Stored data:
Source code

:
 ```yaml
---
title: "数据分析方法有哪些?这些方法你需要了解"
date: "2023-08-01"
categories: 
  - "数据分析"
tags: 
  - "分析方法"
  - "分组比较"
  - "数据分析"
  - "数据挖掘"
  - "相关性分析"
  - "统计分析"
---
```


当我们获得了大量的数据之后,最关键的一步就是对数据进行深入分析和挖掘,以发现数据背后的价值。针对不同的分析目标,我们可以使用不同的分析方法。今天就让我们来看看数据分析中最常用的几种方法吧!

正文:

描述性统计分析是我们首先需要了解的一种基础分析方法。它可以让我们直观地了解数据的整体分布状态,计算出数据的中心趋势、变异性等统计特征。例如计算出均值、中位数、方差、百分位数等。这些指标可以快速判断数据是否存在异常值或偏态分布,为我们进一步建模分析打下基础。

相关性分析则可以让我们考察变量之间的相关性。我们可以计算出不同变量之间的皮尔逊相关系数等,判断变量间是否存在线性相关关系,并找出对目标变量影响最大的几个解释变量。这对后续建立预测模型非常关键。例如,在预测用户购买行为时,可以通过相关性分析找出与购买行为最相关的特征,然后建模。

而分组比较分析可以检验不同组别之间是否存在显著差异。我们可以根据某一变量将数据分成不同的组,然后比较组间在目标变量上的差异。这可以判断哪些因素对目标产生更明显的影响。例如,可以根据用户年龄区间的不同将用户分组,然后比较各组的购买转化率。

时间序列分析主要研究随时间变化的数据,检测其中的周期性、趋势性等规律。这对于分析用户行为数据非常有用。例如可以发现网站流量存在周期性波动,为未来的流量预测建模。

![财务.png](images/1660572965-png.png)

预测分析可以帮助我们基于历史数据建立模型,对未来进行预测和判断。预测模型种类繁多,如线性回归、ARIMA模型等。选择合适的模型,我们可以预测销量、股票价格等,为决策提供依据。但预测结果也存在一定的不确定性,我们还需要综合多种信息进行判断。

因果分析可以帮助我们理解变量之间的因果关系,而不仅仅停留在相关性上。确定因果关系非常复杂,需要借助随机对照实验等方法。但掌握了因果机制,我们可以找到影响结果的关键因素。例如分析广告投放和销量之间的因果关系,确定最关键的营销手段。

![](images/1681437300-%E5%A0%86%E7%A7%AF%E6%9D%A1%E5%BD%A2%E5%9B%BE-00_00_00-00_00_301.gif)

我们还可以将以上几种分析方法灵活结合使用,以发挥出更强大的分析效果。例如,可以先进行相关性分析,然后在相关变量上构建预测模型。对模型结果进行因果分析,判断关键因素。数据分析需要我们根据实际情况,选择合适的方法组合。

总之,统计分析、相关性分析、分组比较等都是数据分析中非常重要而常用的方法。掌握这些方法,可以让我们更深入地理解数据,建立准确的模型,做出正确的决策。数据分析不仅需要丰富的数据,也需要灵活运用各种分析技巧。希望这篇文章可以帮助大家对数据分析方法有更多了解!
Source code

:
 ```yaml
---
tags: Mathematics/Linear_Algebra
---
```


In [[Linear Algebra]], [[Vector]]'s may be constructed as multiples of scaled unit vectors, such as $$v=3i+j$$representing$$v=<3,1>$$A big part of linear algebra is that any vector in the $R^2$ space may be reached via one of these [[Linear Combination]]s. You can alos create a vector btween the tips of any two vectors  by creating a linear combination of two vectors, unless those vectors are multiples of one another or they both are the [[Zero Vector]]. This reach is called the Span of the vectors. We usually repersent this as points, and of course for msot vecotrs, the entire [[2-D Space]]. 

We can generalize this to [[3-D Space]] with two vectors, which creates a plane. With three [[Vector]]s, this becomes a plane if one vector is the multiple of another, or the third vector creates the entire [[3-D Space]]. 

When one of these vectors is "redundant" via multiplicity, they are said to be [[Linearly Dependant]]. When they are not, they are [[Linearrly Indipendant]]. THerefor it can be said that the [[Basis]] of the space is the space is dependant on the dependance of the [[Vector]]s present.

> Task details
Report every line of the entries that carries the word "tags".

> Result of the task
tags: 
tags: Mathematics/Linear_Algebra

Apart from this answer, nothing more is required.